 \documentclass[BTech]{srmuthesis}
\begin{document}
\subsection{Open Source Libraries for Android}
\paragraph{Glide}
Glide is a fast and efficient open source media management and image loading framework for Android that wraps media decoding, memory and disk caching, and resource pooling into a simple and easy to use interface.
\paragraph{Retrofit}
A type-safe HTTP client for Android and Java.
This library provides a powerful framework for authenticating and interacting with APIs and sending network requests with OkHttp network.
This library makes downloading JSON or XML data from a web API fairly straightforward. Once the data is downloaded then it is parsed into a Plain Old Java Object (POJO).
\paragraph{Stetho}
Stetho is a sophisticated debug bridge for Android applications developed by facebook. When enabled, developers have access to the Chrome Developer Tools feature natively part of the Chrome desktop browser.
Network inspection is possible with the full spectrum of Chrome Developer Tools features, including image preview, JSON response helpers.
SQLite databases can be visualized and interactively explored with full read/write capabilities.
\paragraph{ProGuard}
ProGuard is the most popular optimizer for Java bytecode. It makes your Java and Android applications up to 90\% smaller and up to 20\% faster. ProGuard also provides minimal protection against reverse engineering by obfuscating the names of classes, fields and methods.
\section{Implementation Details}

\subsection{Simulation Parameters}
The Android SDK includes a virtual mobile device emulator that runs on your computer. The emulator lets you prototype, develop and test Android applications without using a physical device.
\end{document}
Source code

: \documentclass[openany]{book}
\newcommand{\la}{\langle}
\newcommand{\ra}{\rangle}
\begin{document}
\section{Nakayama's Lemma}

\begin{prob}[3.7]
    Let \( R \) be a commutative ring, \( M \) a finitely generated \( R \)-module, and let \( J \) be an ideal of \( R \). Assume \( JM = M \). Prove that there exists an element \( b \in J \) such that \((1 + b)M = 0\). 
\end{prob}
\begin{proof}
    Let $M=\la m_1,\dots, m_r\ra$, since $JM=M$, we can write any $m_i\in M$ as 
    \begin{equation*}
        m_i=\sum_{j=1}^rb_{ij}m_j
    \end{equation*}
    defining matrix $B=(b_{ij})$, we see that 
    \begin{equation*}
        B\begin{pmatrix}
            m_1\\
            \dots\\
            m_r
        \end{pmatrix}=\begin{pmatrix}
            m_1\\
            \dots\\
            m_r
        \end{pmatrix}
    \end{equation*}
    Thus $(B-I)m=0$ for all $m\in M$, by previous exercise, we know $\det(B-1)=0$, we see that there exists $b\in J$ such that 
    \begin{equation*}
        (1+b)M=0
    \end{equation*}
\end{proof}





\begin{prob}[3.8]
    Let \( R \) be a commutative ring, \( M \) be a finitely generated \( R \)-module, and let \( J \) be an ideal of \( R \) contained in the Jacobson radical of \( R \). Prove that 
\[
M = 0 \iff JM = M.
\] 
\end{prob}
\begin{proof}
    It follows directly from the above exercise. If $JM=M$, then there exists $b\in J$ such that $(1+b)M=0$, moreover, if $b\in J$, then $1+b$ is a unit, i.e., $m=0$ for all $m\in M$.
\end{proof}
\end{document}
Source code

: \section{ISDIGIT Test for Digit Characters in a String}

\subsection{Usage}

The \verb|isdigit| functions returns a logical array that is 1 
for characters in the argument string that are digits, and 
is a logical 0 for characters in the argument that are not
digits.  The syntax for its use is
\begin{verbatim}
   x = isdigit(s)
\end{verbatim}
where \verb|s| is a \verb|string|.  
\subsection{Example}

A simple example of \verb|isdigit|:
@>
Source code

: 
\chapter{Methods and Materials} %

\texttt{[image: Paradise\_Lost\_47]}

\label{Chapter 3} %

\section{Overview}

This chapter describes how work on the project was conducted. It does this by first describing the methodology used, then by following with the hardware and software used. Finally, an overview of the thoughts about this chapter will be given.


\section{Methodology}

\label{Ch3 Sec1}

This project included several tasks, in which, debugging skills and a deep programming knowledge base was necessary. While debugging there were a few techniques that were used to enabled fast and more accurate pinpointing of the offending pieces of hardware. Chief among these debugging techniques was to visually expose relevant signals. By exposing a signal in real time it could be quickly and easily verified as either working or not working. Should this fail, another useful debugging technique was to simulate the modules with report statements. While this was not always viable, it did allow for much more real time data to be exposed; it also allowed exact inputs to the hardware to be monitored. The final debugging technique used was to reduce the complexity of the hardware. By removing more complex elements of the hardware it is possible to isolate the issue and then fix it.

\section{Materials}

__Required work__: All entries must be given again exactly.

__Solved exercise__:
 \documentclass[BTech]{srmuthesis}
\begin{document}
\subsection{Open Source Libraries for Android}
\paragraph{Glide}
Glide is a fast and efficient open source media management and image loading framework for Android that wraps media decoding, memory and disk caching, and resource pooling into a simple and easy to use interface.
\paragraph{Retrofit}
A type-safe HTTP client for Android and Java.
This library provides a powerful framework for authenticating and interacting with APIs and sending network requests with OkHttp network.
This library makes downloading JSON or XML data from a web API fairly straightforward. Once the data is downloaded then it is parsed into a Plain Old Java Object (POJO).
\paragraph{Stetho}
Stetho is a sophisticated debug bridge for Android applications developed by facebook. When enabled, developers have access to the Chrome Developer Tools feature natively part of the Chrome desktop browser.
Network inspection is possible with the full spectrum of Chrome Developer Tools features, including image preview, JSON response helpers.
SQLite databases can be visualized and interactively explored with full read/write capabilities.
\paragraph{ProGuard}
ProGuard is the most popular optimizer for Java bytecode. It makes your Java and Android applications up to 90\% smaller and up to 20\% faster. ProGuard also provides minimal protection against reverse engineering by obfuscating the names of classes, fields and methods.
\section{Implementation Details}

\subsection{Simulation Parameters}
The Android SDK includes a virtual mobile device emulator that runs on your computer. The emulator lets you prototype, develop and test Android applications without using a physical device.
\end{document}
Source code

: \documentclass[openany]{book}
\newcommand{\la}{\langle}
\newcommand{\ra}{\rangle}
\begin{document}
\section{Nakayama's Lemma}

\begin{prob}[3.7]
    Let \( R \) be a commutative ring, \( M \) a finitely generated \( R \)-module, and let \( J \) be an ideal of \( R \). Assume \( JM = M \). Prove that there exists an element \( b \in J \) such that \((1 + b)M = 0\). 
\end{prob}
\begin{proof}
    Let $M=\la m_1,\dots, m_r\ra$, since $JM=M$, we can write any $m_i\in M$ as 
    \begin{equation*}
        m_i=\sum_{j=1}^rb_{ij}m_j
    \end{equation*}
    defining matrix $B=(b_{ij})$, we see that 
    \begin{equation*}
        B\begin{pmatrix}
            m_1\\
            \dots\\
            m_r
        \end{pmatrix}=\begin{pmatrix}
            m_1\\
            \dots\\
            m_r
        \end{pmatrix}
    \end{equation*}
    Thus $(B-I)m=0$ for all $m\in M$, by previous exercise, we know $\det(B-1)=0$, we see that there exists $b\in J$ such that 
    \begin{equation*}
        (1+b)M=0
    \end{equation*}
\end{proof}





\begin{prob}[3.8]
    Let \( R \) be a commutative ring, \( M \) be a finitely generated \( R \)-module, and let \( J \) be an ideal of \( R \) contained in the Jacobson radical of \( R \). Prove that 
\[
M = 0 \iff JM = M.
\] 
\end{prob}
\begin{proof}
    It follows directly from the above exercise. If $JM=M$, then there exists $b\in J$ such that $(1+b)M=0$, moreover, if $b\in J$, then $1+b$ is a unit, i.e., $m=0$ for all $m\in M$.
\end{proof}
\end{document}
Source code

: \section{ISDIGIT Test for Digit Characters in a String}

\subsection{Usage}

The \verb|isdigit| functions returns a logical array that is 1 
for characters in the argument string that are digits, and 
is a logical 0 for characters in the argument that are not
digits.  The syntax for its use is
\begin{verbatim}
   x = isdigit(s)
\end{verbatim}
where \verb|s| is a \verb|string|.  
\subsection{Example}

A simple example of \verb|isdigit|:
@>
Source code

: 
\chapter{Methods and Materials} %

\texttt{[image: Paradise\_Lost\_47]}

\label{Chapter 3} %

\section{Overview}

This chapter describes how work on the project was conducted. It does this by first describing the methodology used, then by following with the hardware and software used. Finally, an overview of the thoughts about this chapter will be given.


\section{Methodology}

\label{Ch3 Sec1}

This project included several tasks, in which, debugging skills and a deep programming knowledge base was necessary. While debugging there were a few techniques that were used to enabled fast and more accurate pinpointing of the offending pieces of hardware. Chief among these debugging techniques was to visually expose relevant signals. By exposing a signal in real time it could be quickly and easily verified as either working or not working. Should this fail, another useful debugging technique was to simulate the modules with report statements. While this was not always viable, it did allow for much more real time data to be exposed; it also allowed exact inputs to the hardware to be monitored. The final debugging technique used was to reduce the complexity of the hardware. By removing more complex elements of the hardware it is possible to isolate the issue and then fix it.

\section{Materials}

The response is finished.